Седьмого декабря 1941 года ударная волна от Пёрл-Харбор накрыла нас с Адольфом Баллером в Эль-Пасо, в Техасе, по дороге на концерт в Мехико, и наши паспорта за один день превратились в простые бумажки, пока их не восстановили благодаря вмешательству из Вашингтона. С огромным облегчением узнав, что мы, наконец, присоединились к борьбе за правое дело, я тем не менее не мог придумать ничего целесообразнее, чем покинуть страну. Пока Америка готовилась к войне, мы с Баллером ехали на юг, и это двухдневное путешествие дало мне возможность поправить свое здоровье.
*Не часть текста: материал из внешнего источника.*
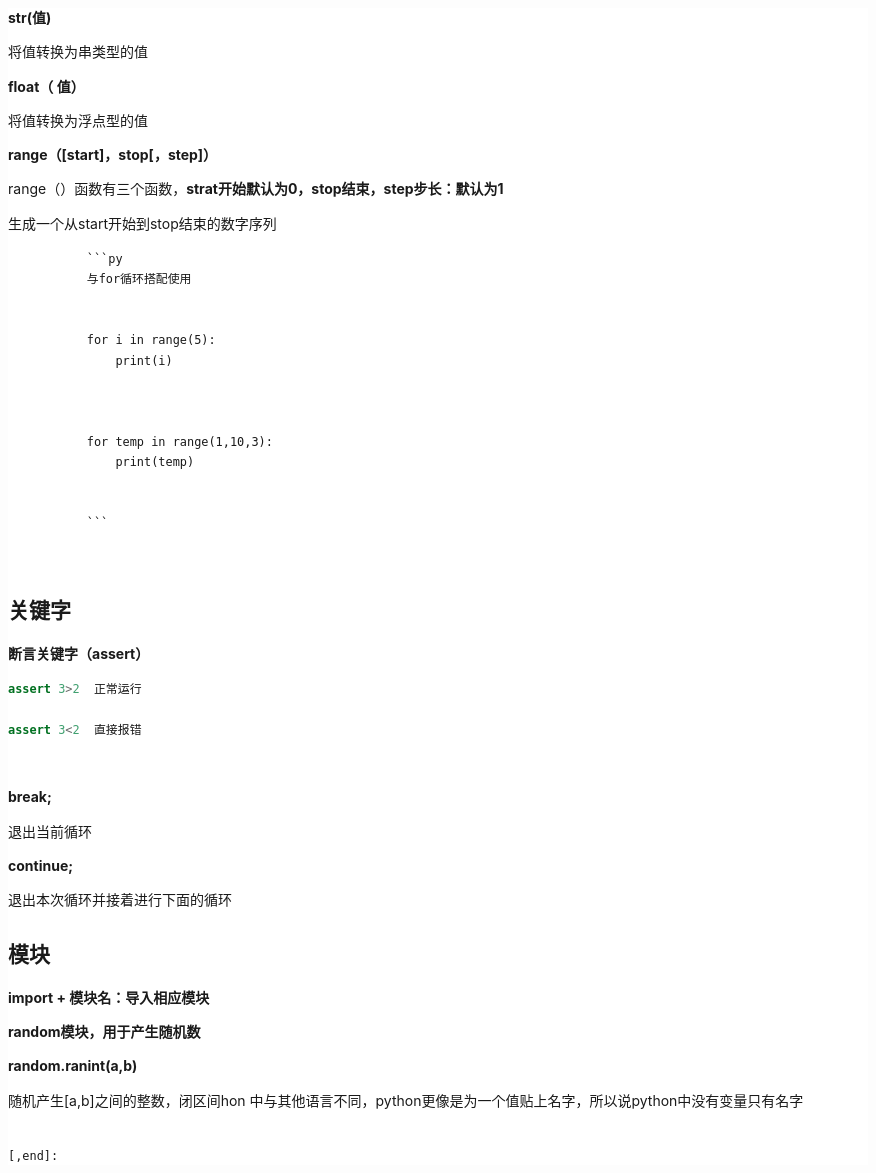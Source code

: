 **str(值)**

将值转换为串类型的值

**float（ 值）**

将值转换为浮点型的值

**range（[start]，stop[，step]）**

range（）函数有三个函数，**strat开始默认为0，stop结束，step步长：默认为1**  

生成一个从start开始到stop结束的数字序列

               ```py
               与for循环搭配使用
               
               
               for i in range(5):
                   print(i)
               
               
               
               for temp in range(1,10,3):
                   print(temp)
               
               
               ```

​         

## 关键字



**断言关键字（assert）**

```py
assert 3>2  正常运行

assert 3<2  直接报错
```

​       

**break;**

退出当前循环

**continue;**

退出本次循环并接着进行下面的循环

##  模块

**import + 模块名：导入相应模块**

**random模块，用于产生随机数**

**random.ranint(a,b)**

随机产生[a,b]之间的整数，闭区间hon 中与其他语言不同，python更像是为一个值贴上名字，所以说python中没有变量只有名字

```py

[,end]: 

```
Я питался только апельсинами и орехами, пил воду, работал, отдыхал и учился делать себе массаж. И небезуспешно: в Мехико я приехал, чувствуя себя свободным, окрыленным и веселым. Мы пробыли там около десяти дней. Каждый день я звонил в Калифорнию, чтобы узнать, помимо прочего, как обстоят дела с моим призывом на службу. Меня освободили как отца двоих детей, и повестку не присылали вплоть до последней недели военных действий в 1945 году, а затем в местной призывной комиссии сказали, чтобы я не появлялся еще семь дней, так как иначе застряну в армии на целый год. Через неделю война кончилась, а вместе с ней и мое двусмысленное гражданское положение.
Во время войны я брался за все, что только мог. С 1942-го по 1945 год я дал сотни концертов в союзных войсках и вспомогательных организациях, в Америке, на Тихом океане и, наконец, в Европе. За это время мне удалось разбить ту скорлупу, которая меня окружала. До этих солдатских концертов музыка (хотя она и является средством общения) была для меня оболочкой, в которой я пребывал как на сцене, так и вне ее, причем и я, и моя аудитория хорошо понимали свои функции. Я не играл в кафе, кабаре или — как славный Саша Шнайдер в Польше — в публичных домах и не стремился добиться расположения слушателей. Сейчас же мне приходилось услаждать людей, ранее никогда не посещавших концертные залы, не привыкших к подобным мероприятиям, их терпение нельзя было долго испытывать, и на утонченное восприятие рассчитывать не приходилось. И все же эти годы принесли определенную пользу: научили смирению и в итоге доставили немало радости. Артист на сцене обезличен и отстранен от своей аудитории, он общается с ней лишь посредством музыки, но в бараках и госпиталях войны не уйти от личных контактов как с целыми группами, так и с отдельными людьми. Перед выступлением нужно было сказать пару слов о произведении и поговорить с ранеными. А потому за это время во мне открылись многие не проявлявшиеся ранее качества, я научился общаться с людьми, и мой обособленный музыкальный микрокосм, где было место только музыке, скрипке и сцене, раздался, впуская широкий мир.